Mensagens mostram auxiliares do ministro agradecendo apoio de instituto que monitorava redes para o TSE.
Minutos após a confirmação da vitória de Lula em 30 de outubro de 2022, o gabinete paralelo do ministro Alexandre de Moraes celebrou o resultado, conforme mostrado pela Revista Oeste. Mensagens em um grupo com integrantes do Instituto Democracia em Xeque, parceiro do TSE no monitoramento de redes, mostram agradecimentos e comemorações.
Às 20h07, Fabiano Garrido, do instituto, escreveu: “trabalho incansável em defesa da democracia”. Marco Antônio Vargas, então juiz-auxiliar de Moraes, respondeu: “Muito obrigado pelo trabalho de vocês, sem o qual não conseguiríamos superar a desinformação”. Em seguida, Vitor de Andrade Monteiro, assessor da Secretaria-Geral da Presidência do TSE, reforçou: “Muito obrigado por todo apoio nessa tarefa tão difícil que é combater a desinformação”.
A última mensagem foi de Beto Vasques, do Democracia em Xeque: “Viva a Justiça Eleitoral. Viva a Democracia. Viva o povo soberano. Viva o Brasil!”. Cerca de uma hora depois, Vasques divulgou um “boletim extraordinário” sobre a vitória de Lula, mencionando a comemoração da chamada “frente ampla pela democracia” e destacando a cobertura de veículos de direita. Ele encerrou afirmando que “cabeças da extrema direita” estavam em silêncio.
As mensagens também mostram a atuação do grupo no monitoramento de redes sociais.
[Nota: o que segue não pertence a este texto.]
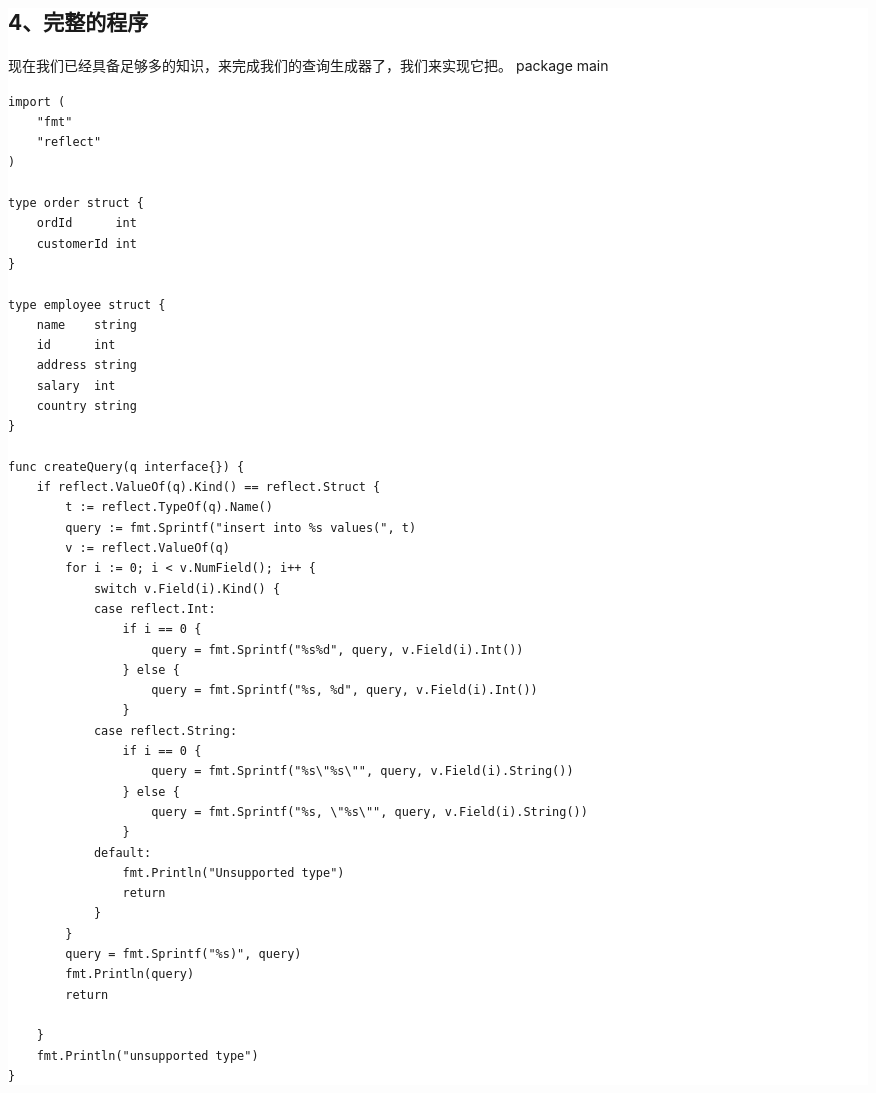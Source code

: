## 4、完整的程序
现在我们已经具备足够多的知识，来完成我们的查询生成器了，我们来实现它把。
    package main
    
    import (
    	"fmt"
    	"reflect"
    )
    
    type order struct {
    	ordId      int
    	customerId int
    }
    
    type employee struct {
    	name    string
    	id      int
    	address string
    	salary  int
    	country string
    }
    
    func createQuery(q interface{}) {
    	if reflect.ValueOf(q).Kind() == reflect.Struct {
    		t := reflect.TypeOf(q).Name()
    		query := fmt.Sprintf("insert into %s values(", t)
    		v := reflect.ValueOf(q)
    		for i := 0; i < v.NumField(); i++ {
    			switch v.Field(i).Kind() {
    			case reflect.Int:
    				if i == 0 {
    					query = fmt.Sprintf("%s%d", query, v.Field(i).Int())
    				} else {
    					query = fmt.Sprintf("%s, %d", query, v.Field(i).Int())
    				}
    			case reflect.String:
    				if i == 0 {
    					query = fmt.Sprintf("%s\"%s\"", query, v.Field(i).String())
    				} else {
    					query = fmt.Sprintf("%s, \"%s\"", query, v.Field(i).String())
    				}
    			default:
    				fmt.Println("Unsupported type")
    				return
    			}
    		}
    		query = fmt.Sprintf("%s)", query)
    		fmt.Println(query)
    		return
    
    	}
    	fmt.Println("unsupported type")
    }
Thiago Rondon, analista colaborador do TSE, pediu que o Democracia em Xeque rastreasse “discursos perigosos” relacionados a caravanas do 7 de Setembro. Em outra mensagem, solicitou a inclusão de termos ligados às eleições e a ministros do STF, como Alexandre de Moraes, Edson Fachin e Luís Roberto Barroso.
O instituto monitorava plataformas como X, Telegram e Gettr, enviando relatórios frequentes sobre publicações que citavam o TSE e o STF. Outro parceiro, a empresa Palver, também participou do rastreamento. Em seus relatórios, apareciam críticas a Lula, a Moraes e ao sistema eletrônico de votação.
As informações reveladas agora reforçam denúncias anteriores sobre a atuação paralela no Judiciário, já expostas em reportagens conhecidas como Vaza Toga, publicadas pela Folha e depois aprofundadas por apurações de David Ágape e Eli Vieira.